Arguably, in vivo imaging studies of patients with Alzheimer’s disease also support the involvement of pyramidal neurons in the disease as the pattern of regional hypometabolism parallels neuronal loss/atrophy, tangle formation, and synapse loss. Loss of cortical pyramidal neurons, synapse loss and reduced glutamate concentration, together with the formation of neurofibrillary tangles, all correlate with the severity of dementia. These findings indicate that pyramidal neurons and their transmitter glutamate (and/or aspartate) play a part in the cognitive symptoms of Alzheimer’s disease and may therefore represent an additional therapeutic target. However, these neurons are cholinoceptive and it is reasonable to propose that one of the actions of cholinomimetic drugs for the treatment of Alzheimer’s disease is to increase the activity of EAA neurons through muscarinic and nicotinic receptors that are present on such cells. This is supported by electrophysiological studies showing the excitatory actions of cholinomimetic drugs in cortical pyramidal neurons from both rats and humans and microdialysis studies in rats. Clearly, as a result of cholinergic and other pyramidal neuronal loss, the profound reduction in EAA neurotransmission will lead to pyramidal hypoactivity compounded by maintained levels of inhibition by GABAergic neurons. Consequently, it may be hypothesised that in addition to the deleterious effects of neuronal loss and tangle formation, there is a change in the balance of neurotransmission in the Alzheimer’s disease brain favouring lower neuronal activity. This may be reflected in the hypometabolism in patients with Alzheimer’s disease seen with imaging techniques, although a component of this is also likely to be due to neuronal atrophy. Likewise, it is of interest that regional cerebral blood flow may be increased in patients with Alzheimer’s disease by cholinesterase (ChE) inhibitors such as physostigmine.

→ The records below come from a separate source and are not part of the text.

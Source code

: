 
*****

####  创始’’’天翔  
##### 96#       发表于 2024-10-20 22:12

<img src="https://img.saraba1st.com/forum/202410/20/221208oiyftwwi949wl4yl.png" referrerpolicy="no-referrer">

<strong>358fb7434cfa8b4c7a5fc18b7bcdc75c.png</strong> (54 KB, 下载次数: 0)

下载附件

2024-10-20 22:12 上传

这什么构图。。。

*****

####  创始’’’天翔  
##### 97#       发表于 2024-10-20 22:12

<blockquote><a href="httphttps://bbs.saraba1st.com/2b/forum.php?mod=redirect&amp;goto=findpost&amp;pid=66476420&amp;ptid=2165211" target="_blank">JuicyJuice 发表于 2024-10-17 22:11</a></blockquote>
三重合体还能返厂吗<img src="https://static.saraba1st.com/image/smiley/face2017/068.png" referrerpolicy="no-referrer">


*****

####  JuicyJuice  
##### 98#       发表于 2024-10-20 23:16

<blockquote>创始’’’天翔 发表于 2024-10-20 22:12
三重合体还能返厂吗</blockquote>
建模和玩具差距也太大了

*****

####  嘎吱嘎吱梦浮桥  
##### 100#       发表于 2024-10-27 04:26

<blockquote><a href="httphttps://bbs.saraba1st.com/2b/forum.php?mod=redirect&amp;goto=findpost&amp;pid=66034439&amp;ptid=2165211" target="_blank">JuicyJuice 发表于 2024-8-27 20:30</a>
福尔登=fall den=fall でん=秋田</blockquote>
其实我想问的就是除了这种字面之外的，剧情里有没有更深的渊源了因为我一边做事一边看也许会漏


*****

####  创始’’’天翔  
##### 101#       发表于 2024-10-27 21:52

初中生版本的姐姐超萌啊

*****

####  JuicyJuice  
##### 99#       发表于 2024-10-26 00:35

Cholinomimetic therapy in Alzheimer’s disease
A prediction of the cholinergic hypothesis is that drugs that potentiate central cholinergic function should improve cognition and perhaps even some of the behavioural problems experienced with Alzheimer’s disease. There are a number of approaches to the treatment of the cholinergic deficit in Alzheimer’s disease, most of which have initially focused on the replacement of ACh precursors (choline or lecithin) but these agents failed to increase central cholinergic activity. Other studies have investigated the use of ChE inhibitors that reduce the hydrolysis of ACh for example, physostigmine. More recent investigational compounds include specific M1 muscarinic or nicotinic agonists, M2 muscarinic antagonists, or improved “second generation†ChE inhibitors (table).